백만송이 버섯 균사체 배양액을 이용한 혈전 용해 효소의 분리 및 특성

Abstract

The effect of fibrinolytic activity of Lyophyllum shemeji mushroom mycelial was observed in culture medium containing extracted potato and sugar in the controlling at 25˚C in pH 4.0. In addition, the maximum production of mycelial dry weight was 7.5 mg/ml after 10 days under the optimal conditions. A novel fibrinolytic enzyme was isolated from Lyophyllum shemeji mycelial culture media. The enzyme was purified using combination of anion exchange chromatography on a Mono Q 5/5 column and size exclusion gel filtration chromatography on Superdex 200 100/300 column. The molecular weight of the purified enzyme was estimated to be 21 kDa by SDS-PAGE the N-terminal amino acid sequence were confirmed by protein sequencing analysis, which is dissimilar from that of known fibrinolytic enzymes. The purified enzyme was a protease with an optimal reaction pH 4-6 and temperature of 25°C, respectively.
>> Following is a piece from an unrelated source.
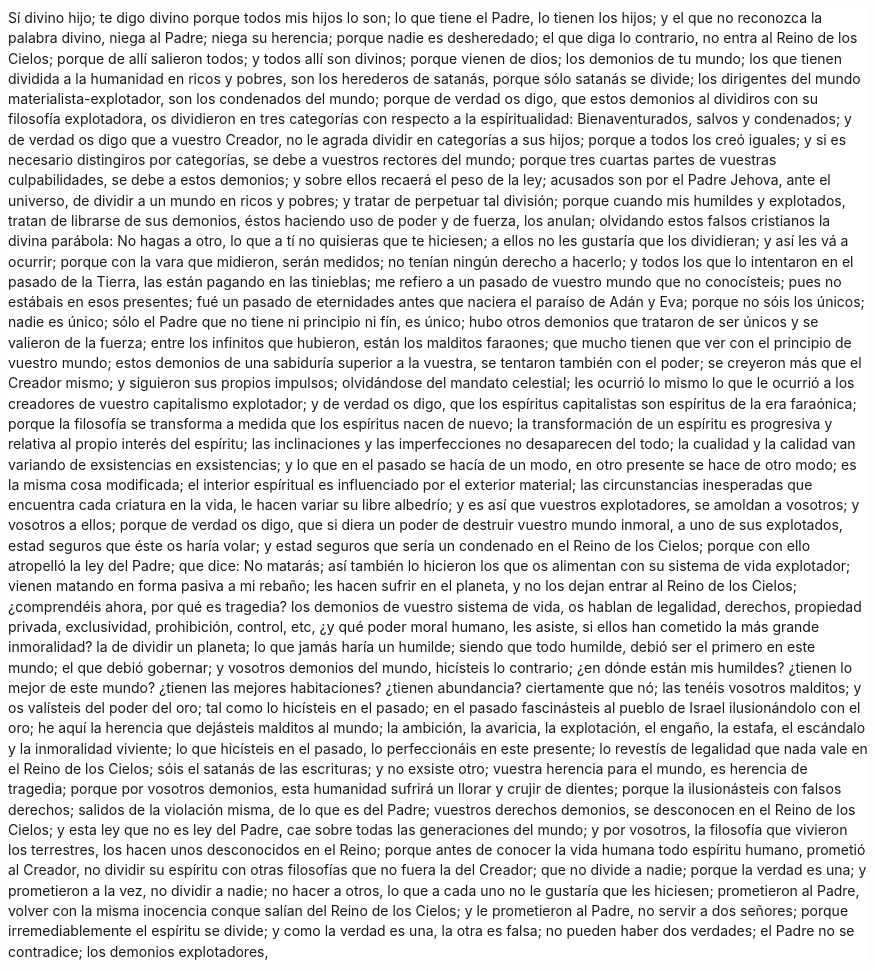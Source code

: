 Sí divino hijo; te digo divino porque todos mis hijos lo son; lo que tiene el Padre, lo tienen los hijos; y el que no reconozca la palabra divino, niega al Padre; niega su herencia; porque nadie es desheredado; el que diga lo contrario, no entra al Reino de los Cielos; porque de allí salieron todos; y todos allí son divinos; porque vienen de dios; los demonios de tu mundo; los que tienen dividida a la humanidad en ricos y pobres, son los herederos de satanás, porque sólo satanás se divide; los dirigentes del mundo materialista-explotador, son los condenados del mundo; porque de verdad os digo, que estos demonios al dividiros con su filosofía explotadora, os dividieron en tres categorías con respecto a la espíritualidad: Bienaventurados, salvos y condenados; y de verdad os digo que a vuestro Creador, no le agrada dividir en categorías a sus hijos; porque a todos los creó iguales; y si es necesario distingiros por categorías, se debe a vuestros rectores del mundo; porque tres cuartas partes de vuestras culpabilidades, se debe a estos demonios; y sobre ellos recaerá el peso de la ley; acusados son por el Padre Jehova, ante el universo, de dividir a un mundo en ricos y pobres; y tratar de perpetuar tal división; porque cuando mis humildes y explotados, tratan de librarse de sus demonios, éstos haciendo uso de poder y de fuerza, los anulan; olvidando estos falsos cristianos la divina parábola: No hagas a otro, lo que a tí no quisieras que te hiciesen; a ellos no les gustaría que los dividieran; y así les vá a ocurrir; porque con la vara que midieron, serán medidos; no tenían ningún derecho a hacerlo; y todos los que lo intentaron en el pasado de la Tierra, las están pagando en las tinieblas; me refiero a un pasado de vuestro mundo que no conocísteis; pues no estábais en esos presentes; fué un pasado de eternidades antes que naciera el paraíso de Adán y Eva; porque no sóis los únicos; nadie es único; sólo el Padre que no tiene ni principio ni fín, es único; hubo otros demonios que trataron de ser únicos y se valieron de la fuerza; entre los infinitos que hubieron, están los malditos faraones; que mucho tienen que ver con el principio de vuestro mundo; estos demonios de una sabiduría superior a la vuestra, se tentaron también con el poder; se creyeron más que el Creador mismo; y siguieron sus propios impulsos; olvidándose del mandato celestial; les ocurrió lo mismo lo que le ocurrió a los creadores de vuestro capitalismo explotador; y de verdad os digo, que los espíritus capitalistas son espíritus de la era faraónica; porque la filosofía se transforma a medida que los espíritus nacen de nuevo; la transformación de un espíritu es progresiva y relativa al propio interés del espíritu; las inclinaciones y las imperfecciones no desaparecen del todo; la cualidad y la calidad van variando de exsistencias en exsistencias; y lo que en el pasado se hacía de un modo, en otro presente se hace de otro modo; es la misma cosa modificada; el interior espíritual es influenciado por el exterior material; las circunstancias inesperadas que encuentra cada criatura en la vida, le hacen variar su libre albedrío; y es así que vuestros explotadores, se amoldan a vosotros; y vosotros a ellos; porque de verdad os digo, que si diera un poder de destruir vuestro mundo inmoral, a uno de sus explotados, estad seguros que éste os haría volar; y estad seguros que sería un condenado en el Reino de los Cielos; porque con ello atropelló la ley del Padre; que dice: No matarás; así también lo hicieron los que os alimentan con su sistema de vida explotador; vienen matando en forma pasiva a mi rebaño; les hacen sufrir en el planeta, y no los dejan entrar al Reino de los Cielos; ¿comprendéis ahora, por qué es tragedia? los demonios de vuestro sistema de vida, os hablan de legalidad, derechos, propiedad privada, exclusividad, prohibición, control, etc, ¿y qué poder moral humano, les asiste, si ellos han cometido la más grande inmoralidad? la de dividir un planeta; lo que jamás haría un humilde; siendo que todo humilde, debió ser el primero en este mundo; el que debió gobernar; y vosotros demonios del mundo, hicísteis lo contrario; ¿en dónde están mis humildes? ¿tienen lo mejor de este mundo? ¿tienen las mejores habitaciones? ¿tienen abundancia? ciertamente que nó; las tenéis vosotros malditos; y os valísteis del poder del oro; tal como lo hicísteis en el pasado; en el pasado fascinásteis al pueblo de Israel ilusionándolo con el oro; he aquí la herencia que dejásteis malditos al mundo; la ambición, la avaricia, la explotación, el engaño, la estafa, el escándalo y la inmoralidad viviente; lo que hicísteis en el pasado, lo perfeccionáis en este presente; lo revestís de legalidad que nada vale en el Reino de los Cielos; sóis el satanás de las escrituras; y no exsiste otro; vuestra herencia para el mundo, es herencia de tragedia; porque por vosotros demonios, esta humanidad sufrirá un llorar y crujir de dientes; porque la ilusionásteis con falsos derechos; salidos de la violación misma, de lo que es del Padre; vuestros derechos demonios, se desconocen en el Reino de los Cielos; y esta ley que no es ley del Padre, cae sobre todas las generaciones del mundo; y por vosotros, la filosofía que vivieron los terrestres, los hacen unos desconocidos en el Reino; porque antes de conocer la vida humana todo espíritu humano, prometió al Creador, no dividir su espíritu con otras filosofías que no fuera la del Creador; que no divide a nadie; porque la verdad es una; y prometieron a la vez, no dividir a nadie; no hacer a otros, lo que a cada uno no le gustaría que les hiciesen; prometieron al Padre, volver con la misma inocencia conque salían del Reino de los Cielos; y le prometieron al Padre, no servir a dos señores; porque irremediablemente el espíritu se divide; y como la verdad es una, la otra es falsa; no pueden haber dos verdades; el Padre no se contradice; los demonios explotadores,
The relative fibrinolytic activity of 1 μg purified enzyme have 1.5 fold more activity than 1 unit/ml of plasmin on fibrin plate. Furthermore, purified enzyme preferentially hydrolyzed the Aα-chain followed by the Bβ- and γ-chain of fibrinogen, which is precursor of fibrin. Therefore, these data suggests that the fibrinolytic enzyme derived from edible mushroom, lyophyllum shemeji mushroom mycelial might be useful for thrombolytic therapy and preventing thrombotic related variable diseases.